11. Slurm for AI
Workload managers like Slurm provide batch scheduling, job queuing, and resource allocation far beyond Kubernetes capabilities, making them standard for GPU clusters running AI training workloads.
Installing Slurm on Ubuntu
Slurm requires a database backend for accounting plus controller, scheduler, and compute daemon components:
apt-get install -y slurmd slurmctld mariadb-server
# Configure MariaDB for Slurm accounting
mysql -e "CREATE DATABASE slurm_acct_db;"
mysql -e "CREATE USER 'slurm'@'localhost' IDENTIFIED BY 'slurm_password';"

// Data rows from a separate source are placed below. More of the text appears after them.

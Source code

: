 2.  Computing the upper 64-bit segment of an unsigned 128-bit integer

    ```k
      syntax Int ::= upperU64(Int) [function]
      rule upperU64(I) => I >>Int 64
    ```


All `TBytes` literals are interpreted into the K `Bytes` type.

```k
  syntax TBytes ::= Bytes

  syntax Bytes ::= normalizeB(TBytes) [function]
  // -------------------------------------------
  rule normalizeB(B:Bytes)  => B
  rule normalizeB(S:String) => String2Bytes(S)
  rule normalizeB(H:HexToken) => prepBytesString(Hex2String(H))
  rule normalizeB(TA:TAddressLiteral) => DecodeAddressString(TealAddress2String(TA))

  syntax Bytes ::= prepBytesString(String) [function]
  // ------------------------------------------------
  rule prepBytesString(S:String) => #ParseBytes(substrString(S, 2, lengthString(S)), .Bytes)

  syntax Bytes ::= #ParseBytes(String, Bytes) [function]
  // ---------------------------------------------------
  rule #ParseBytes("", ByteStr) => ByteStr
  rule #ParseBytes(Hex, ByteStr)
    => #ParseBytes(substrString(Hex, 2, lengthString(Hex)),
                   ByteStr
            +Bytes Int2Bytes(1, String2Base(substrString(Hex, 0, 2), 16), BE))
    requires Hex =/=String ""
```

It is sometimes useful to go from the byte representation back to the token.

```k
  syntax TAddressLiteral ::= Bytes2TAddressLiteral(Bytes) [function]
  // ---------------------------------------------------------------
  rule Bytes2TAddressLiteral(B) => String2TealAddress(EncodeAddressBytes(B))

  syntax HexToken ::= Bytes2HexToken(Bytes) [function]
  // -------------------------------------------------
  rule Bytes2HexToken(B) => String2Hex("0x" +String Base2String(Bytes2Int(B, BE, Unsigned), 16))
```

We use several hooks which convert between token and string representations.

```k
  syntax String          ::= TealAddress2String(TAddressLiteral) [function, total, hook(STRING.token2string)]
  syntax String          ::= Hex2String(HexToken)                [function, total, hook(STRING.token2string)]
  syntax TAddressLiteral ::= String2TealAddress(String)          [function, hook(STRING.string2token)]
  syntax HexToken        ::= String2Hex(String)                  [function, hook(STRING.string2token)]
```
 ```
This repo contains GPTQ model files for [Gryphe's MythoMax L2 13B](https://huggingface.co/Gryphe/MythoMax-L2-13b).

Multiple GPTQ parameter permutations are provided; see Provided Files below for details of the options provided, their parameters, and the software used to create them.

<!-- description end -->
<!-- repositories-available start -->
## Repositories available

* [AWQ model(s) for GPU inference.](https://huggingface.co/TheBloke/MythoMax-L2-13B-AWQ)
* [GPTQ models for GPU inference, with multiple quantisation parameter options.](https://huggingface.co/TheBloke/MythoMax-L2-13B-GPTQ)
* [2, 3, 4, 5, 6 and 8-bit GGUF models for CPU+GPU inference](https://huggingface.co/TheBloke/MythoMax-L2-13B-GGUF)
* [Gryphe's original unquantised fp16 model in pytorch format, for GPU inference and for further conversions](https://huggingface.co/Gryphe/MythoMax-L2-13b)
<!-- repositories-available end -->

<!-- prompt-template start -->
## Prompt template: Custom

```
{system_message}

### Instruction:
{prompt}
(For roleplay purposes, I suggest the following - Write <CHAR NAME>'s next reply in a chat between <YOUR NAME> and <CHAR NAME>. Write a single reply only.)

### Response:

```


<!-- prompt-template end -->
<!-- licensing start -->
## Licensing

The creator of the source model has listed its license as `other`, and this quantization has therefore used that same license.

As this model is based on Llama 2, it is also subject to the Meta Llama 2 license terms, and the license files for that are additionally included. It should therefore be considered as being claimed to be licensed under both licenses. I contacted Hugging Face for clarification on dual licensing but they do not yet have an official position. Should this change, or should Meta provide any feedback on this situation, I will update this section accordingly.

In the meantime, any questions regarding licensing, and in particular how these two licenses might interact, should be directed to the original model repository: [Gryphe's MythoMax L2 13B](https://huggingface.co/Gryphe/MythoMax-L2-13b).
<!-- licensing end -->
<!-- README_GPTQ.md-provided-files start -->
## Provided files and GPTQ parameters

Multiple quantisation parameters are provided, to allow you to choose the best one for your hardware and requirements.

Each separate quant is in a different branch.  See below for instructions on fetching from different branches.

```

mysql -e "GRANT ALL PRIVILEGES ON slurm_acct_db.* TO 'slurm'@'localhost';"
mysql -e "FLUSH PRIVILEGES;"
The slurm.conf controls cluster behavior. A minimal configuration for a single-node AI cluster:
ClusterName=localai
ControlMachine=localhost
SlurmUser=root
SlurmctldPort=6817
SlurmdPort=6818
StateSaveLocation=/var/spool/slurm/ctld
SlurmdSpoolDir=/var/spool/slurm/d
TmpFS=/tmp
SchedulerType=sched/backfill
SelectType=select/cons_tres
SelectTypeParameters=CR_Core_Memory
MpiDefault=none
SlurmctldTimeout=300
SlurmdTimeout=300
InactiveLimit=0
MinJobAge=300
KillWait=30
Waittime=0
GresTypes=gpu,tmpdisk
NodeName=localhost[1-2]
Procs=8
RealMemory=64000
Sockets=2
CoresPerSocket=8
ThreadsPerCore=2
Gres=gpu:2
State=UNKNOWN
Multiple NodeName entries with [1-2] notation define nodes. Each node requires a separate slurmd daemon.
Starting and Verifying Services
systemctl enable slurmctld slurmd
systemctl start slurmctld
systemctl start slurmd
# Check cluster state
sinfo
# Expected output: showing nodes in down state initially
scontrol update node=localhost1 state=resume
Nodes appear down until explicitly resumed because State=UNKNOWN requires manual intervention on startup.
Submitting GPU Jobs
SLURM uses gres (generic resource) specifications for GPU allocation:
#!/bin/bash
#SBATCH --job-name=llama-finetune
#SBATCH --nodes=1
#SBATCH --ntasks-per-node=1
#SBATCH --cpus-per-task=8
#SBATCH --mem=64G
#SBATCH --gres=gpu:1
#SBATCH --time=04:00:00
#SBATCH --output=%j.out
module load cuda/12.1
srun python train.py --config configs/llama3-8b.yaml
Submit with sbatch script.sh and monitor with squeue. Failure to allocate GPUs manifests as REQ_NOT_AVAIL errors in the job log.
Common Slurm Failures
Jobs failing to start typically trace to misconfigured partition definitions or resource conflicts:
# Diagnose job failure
scontrol show job $JOB_ID
# Typical fix: partition not defined
cat <<EOF >> /etc/slurm/slurm.conf
PartitionName=compute Nodes=localhost[1-2] Default=YES MaxTime=24:00:00 State=UP
EOF
systemctl restart slurmctld
The accounting database connection failures produce cryptic SLURMCTLD pod restarts. Verify credentials match between slurm.conf and the database grants.
Install Slurm in a single-node configuration, define a two-node cluster with different GPU counts, submit a batch job requesting a specific GPU, and verify the allocation with scontrol show job.